NATCHEZ. This is now a charming and historic place on the Mississippi river, the entire town being a National Park. Natchez was also once a port town for the slave trade and the visitor center is a must stop place to get some of this history. A lot of work has gone into restoring buildings and posting narrative signs as you stroll about town explaining its history, well mostly the history of the buildings and the positive aspects of the town. But walking along you also see the disparity between those with money and those without. At the visitor center you will get more of the not so pretty side of Natchez with copies of newspaper ads to buy/sell slaves and bounties for those who escaped among other exhibits to make real what words of explanation cannot about the cruelty and the unfathomable allowance of one human being owning another. Natchez is also one of the rare small towns in the south where you will find a Jewish synagogue in the town center, the first services in Mississippi being held there in the 1800s. The population is near zero again, after having peaked in 1905. Following the civil war, Jewish merchants were able to gain wealth through their ownership of stores and services as they further integrated into confederate society and entered politics in the early 1930s.






NATCHEZ TRACE AND HIGHWAY 9. I found myself driving the Natchez Trace with few other cars which makes sense as at the end of winter there are mostly sticks for trees but just enough hint of a bloom here and there to taunt one about how beautiful it would be with full foliage. I was again running on little sleep, having a deficit from my flight and then another from my first night in the car with giant mosquitos buzzing about. The Trace put me in a trance. There is no variety so I was bored. I did stop at one spot to hike and gaze at the cypress trees in the swamp, but while taking this lovely photo, I heard the loud chomp of a reptile emerging from the murky water so ran to the other side of the bridge only to realize I was now on the shore almost level with the swamp and an easier target than I was on the low bridge.

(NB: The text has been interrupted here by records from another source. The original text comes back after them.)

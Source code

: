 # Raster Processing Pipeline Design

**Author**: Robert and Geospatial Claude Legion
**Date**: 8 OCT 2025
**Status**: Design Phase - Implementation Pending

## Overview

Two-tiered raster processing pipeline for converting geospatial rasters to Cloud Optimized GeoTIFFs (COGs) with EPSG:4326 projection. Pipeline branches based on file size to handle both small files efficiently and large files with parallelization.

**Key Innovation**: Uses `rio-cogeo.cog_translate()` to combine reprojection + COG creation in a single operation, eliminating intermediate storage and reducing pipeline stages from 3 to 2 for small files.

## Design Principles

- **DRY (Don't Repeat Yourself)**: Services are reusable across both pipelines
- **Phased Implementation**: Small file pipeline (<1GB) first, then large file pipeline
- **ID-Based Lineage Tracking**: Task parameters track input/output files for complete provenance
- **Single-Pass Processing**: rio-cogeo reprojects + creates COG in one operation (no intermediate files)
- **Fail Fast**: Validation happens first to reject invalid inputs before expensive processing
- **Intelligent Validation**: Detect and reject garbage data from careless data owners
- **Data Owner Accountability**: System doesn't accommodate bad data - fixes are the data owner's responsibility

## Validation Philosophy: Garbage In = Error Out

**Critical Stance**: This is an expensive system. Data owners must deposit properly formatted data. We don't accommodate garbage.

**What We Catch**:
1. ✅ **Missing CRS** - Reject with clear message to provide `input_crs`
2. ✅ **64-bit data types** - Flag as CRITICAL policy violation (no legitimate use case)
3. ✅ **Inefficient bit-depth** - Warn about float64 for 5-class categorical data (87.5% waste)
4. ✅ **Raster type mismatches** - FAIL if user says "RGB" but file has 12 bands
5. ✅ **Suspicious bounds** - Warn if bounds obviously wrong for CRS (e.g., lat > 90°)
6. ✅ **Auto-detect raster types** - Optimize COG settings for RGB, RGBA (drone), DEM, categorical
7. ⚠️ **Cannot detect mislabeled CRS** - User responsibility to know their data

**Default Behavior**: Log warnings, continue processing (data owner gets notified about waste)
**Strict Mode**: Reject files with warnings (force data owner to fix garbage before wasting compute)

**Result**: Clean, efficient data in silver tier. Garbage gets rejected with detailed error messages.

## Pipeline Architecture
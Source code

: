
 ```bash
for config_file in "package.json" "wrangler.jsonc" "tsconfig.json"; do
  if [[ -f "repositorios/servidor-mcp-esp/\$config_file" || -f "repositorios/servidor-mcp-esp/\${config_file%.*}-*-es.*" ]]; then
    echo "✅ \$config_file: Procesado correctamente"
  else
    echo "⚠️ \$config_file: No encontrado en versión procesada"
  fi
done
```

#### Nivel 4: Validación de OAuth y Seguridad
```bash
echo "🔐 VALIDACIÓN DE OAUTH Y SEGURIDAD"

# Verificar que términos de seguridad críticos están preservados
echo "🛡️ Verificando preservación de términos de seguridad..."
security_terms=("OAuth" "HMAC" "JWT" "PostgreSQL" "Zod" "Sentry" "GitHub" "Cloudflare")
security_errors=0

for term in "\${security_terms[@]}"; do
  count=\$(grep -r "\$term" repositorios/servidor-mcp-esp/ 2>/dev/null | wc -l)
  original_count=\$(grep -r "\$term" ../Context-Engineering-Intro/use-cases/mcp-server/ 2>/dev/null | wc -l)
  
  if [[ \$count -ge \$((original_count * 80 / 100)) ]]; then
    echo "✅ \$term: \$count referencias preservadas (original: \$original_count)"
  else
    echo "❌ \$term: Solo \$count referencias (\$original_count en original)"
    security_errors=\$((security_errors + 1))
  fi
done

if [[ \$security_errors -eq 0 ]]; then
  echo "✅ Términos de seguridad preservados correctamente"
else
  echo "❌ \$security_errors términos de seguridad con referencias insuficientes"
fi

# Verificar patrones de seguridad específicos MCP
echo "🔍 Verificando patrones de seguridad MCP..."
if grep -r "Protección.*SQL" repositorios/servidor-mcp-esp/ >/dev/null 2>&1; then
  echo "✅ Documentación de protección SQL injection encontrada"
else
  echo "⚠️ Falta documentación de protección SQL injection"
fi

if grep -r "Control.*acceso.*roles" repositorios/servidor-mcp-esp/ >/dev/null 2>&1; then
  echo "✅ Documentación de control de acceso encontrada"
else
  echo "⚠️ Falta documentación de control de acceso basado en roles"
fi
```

So I ran back across the bridge, hearing another chomp as I passed the same spot and jetted to my car to be on my way. After that excitement, growing bored with the unvarying landscape, I exited the Trace to take Highway 9 which allowed me to see small towns, run down homes, large estate homes, and the actual living part of Mississippi as I took a random person’s advice to see Ole Miss. Finding the campus underwhelming, I took a quick drive into Memphis and finding it fairly empty on a cold Wednesday night, ended up looking for less expensive lodging and landed in Olive Branch, Mississippi.


OLIVE BRANCH. I would not go out of my way to come here, but it is more reasonably priced than Memphis and I did not have to worry about where I parked my vehicle. I found a great burger place, SideStreet, where you order your burger and then eat it next door at the Mississippi Ale House, a craft beer bar. They also happened to have live music that night, a very talented female singer / guitarist. I find that in the south, you find these fantastic musicians everywhere, much better than what you find at a small bar in California. It just highlights how many great singers there are out there trying to make it and how few will.
Yea, that is it for Mississippi. Next up, Tennessee and Alabama.